Welcome to the Washington area! "Wherever the American citizen may be a stranger, he is at home here," said Frederick Douglas, whose inspiring life began in slavery and ended in statesmanship.
Just as beauty is in the eye of the beholder, your view of Washington will depend on who you are and what your special interests are. Tourists prefer the monumental Washington and spend their time and energies on and about the Mall. Foreign diplomats and their families settle down on embassy row. Students seek out the major universities. Politicians and lobbyists concentrate on Capitol Hill and the White House. Art lovers will find fine galleries and museums. Researchers can spend weeks at the Library of Congress, Archives, other specially libraries, and the Smithsonian Institution. Virtually all find Washington one of the most beautiful cities in the world, especially in the spring when the famous cherry trees and azaleas bloom. About 600,000 residents can sample all these aspects of Washington every day because for them it's home.
Compared with other major cities, especially world capitals, Washington is a relatively new town. Congress decided in 1783 that it wanted a place to meet which would be independent of state influence-a sort of neutral zone. In 1787, George Washington chose this peninsula formed by the Potomac and Anacostia Rivers as the site for the new federal city. Originally the District of Columbia was a square 10 miles on each side, made up of land ceded to the states of Maryland and Virginia. Present-day Washington consists of only 69 square miles because the southwest corner of the square was given back to Virginia in 1846 when Congress decided that portion of land was not needed for the federal city.
From the start, Washington was a planned city. The basic design is the work of French architect Pierre Charles L'Enfant, who was hired to assist the original planners and surveyors, a Major Elicott and Benjamin Banneker. L'Enfant took over the project for only 10 months, but his design of grand avenues and sweeping vistas so appealed to the leaders of the day that it determined the form the city was to take.
Thanks to L'Enfant, Washington is a very livable city, with grand vistas and wide avenues. Because it is a "low-rise" city, one doesn't get the canyon effect here that occurs in many modern cities. Washington is also one of the world's grreenest cities. In the mid-nineteenth century, Alexander Shepherd managed to get the streets paved, have sewer, water, and gas systems installed, and have trees planted along most of the streets. In 1890, Congress established Rock Creek Park, that 1,754-acre island of green which runs north from the Potomac to the Maryland border and beyond. There are many more acres ofparkland along both the Potomac and Anacostia Rivers, the Chesapeake &: Ohio Canal, and in small parks scattered throughout the city. Nearly every square or circle is landscaped to provide a bit of nature in the urban scene.
Washington is a city of variety and contrast, of contemporary office buildings, Victorian townhouses, modern apartments, modest family homes, and mansions on large estates. It is also a city of many neighborhoods each with a different ambience to appeal to the wide variety of people who live here. In Washington, your neighbor is as likely to be from Oslo or Osaka as from Oakland or Oceanside.

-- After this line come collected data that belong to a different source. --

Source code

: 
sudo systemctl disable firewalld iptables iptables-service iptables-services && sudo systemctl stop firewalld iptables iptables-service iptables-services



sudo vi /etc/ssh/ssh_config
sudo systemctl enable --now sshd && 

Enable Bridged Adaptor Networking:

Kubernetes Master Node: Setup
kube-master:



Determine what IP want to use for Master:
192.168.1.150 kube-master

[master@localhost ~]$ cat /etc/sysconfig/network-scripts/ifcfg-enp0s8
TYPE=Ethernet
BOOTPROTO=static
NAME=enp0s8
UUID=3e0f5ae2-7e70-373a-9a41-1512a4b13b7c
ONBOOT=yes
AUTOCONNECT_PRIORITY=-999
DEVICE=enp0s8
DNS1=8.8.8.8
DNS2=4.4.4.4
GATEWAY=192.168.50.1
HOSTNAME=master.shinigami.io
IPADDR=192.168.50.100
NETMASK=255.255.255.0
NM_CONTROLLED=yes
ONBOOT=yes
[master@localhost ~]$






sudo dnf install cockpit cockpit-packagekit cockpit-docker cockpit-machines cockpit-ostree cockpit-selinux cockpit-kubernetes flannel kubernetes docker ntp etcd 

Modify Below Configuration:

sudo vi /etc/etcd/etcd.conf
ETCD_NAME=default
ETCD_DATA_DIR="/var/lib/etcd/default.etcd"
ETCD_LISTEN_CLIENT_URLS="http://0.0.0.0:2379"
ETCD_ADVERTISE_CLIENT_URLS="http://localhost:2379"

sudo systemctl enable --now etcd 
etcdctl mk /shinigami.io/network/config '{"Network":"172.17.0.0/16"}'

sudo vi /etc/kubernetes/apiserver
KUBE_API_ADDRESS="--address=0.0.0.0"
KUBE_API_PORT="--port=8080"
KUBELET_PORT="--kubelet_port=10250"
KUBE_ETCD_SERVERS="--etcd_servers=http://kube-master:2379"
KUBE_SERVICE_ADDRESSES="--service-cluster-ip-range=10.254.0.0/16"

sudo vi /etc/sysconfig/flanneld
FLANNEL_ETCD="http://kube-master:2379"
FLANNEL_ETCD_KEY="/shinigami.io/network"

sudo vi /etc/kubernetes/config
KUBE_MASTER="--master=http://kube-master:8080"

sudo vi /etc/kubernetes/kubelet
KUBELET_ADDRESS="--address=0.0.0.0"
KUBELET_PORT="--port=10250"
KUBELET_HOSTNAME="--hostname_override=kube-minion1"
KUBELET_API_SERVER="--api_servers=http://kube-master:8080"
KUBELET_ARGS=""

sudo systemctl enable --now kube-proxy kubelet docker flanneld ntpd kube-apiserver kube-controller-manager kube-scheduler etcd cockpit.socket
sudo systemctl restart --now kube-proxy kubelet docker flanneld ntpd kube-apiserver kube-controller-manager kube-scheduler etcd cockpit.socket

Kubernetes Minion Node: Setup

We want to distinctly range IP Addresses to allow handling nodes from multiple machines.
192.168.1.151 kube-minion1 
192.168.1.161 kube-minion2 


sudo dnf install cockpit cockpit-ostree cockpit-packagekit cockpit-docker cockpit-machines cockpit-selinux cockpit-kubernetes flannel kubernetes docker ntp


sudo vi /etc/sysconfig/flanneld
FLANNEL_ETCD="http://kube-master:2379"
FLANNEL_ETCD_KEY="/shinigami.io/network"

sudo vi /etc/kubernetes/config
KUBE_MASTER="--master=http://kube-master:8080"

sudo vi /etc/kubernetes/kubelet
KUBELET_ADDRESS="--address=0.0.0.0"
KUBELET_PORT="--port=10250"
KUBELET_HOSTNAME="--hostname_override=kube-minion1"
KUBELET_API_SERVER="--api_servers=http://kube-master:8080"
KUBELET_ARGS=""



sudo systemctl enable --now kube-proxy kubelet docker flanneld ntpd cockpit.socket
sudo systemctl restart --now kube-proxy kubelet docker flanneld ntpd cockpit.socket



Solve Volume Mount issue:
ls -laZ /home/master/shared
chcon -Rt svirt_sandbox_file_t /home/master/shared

In order to find your way about Washington with ease, you need to understand how the city is laid out. Each street address includes a geographic designation, i.e., 1600 Pennsylvania Avenue, NW (the White House). The city is divided into quadrants with the Capitol as the central point. So, First St., NW and First St., SW are one block west of the Capitol, and First St., NE and First St., SE are one block east of the Capitol. While the city street system is quite logical, if you don't notice the quadrant designation, you may never find the address you seek. (For example, 1325 G St., NW may be a store and 1325 G St., NE may be a vacant lot.) In general, numbered streets run north and south; lettered and named streets run east and west in alphabetical order; and avenues run on the diagonal radiating from circles throughout the city.
There are of course various roads, places, and squares that don't fit this scheme, so a city map is a big help even for people who have lived here for years. Washington neighborhoods have distinct personalities. They may be elegant or casual; almost entirely white, 1 black, or Spanish; integrated; wealthy; lower income; or middle class. The northwest quadrant of the city is the largest in area and generally the wealthiest, but it encompasses everything from the White House to areas in the very early stages of urban renewal.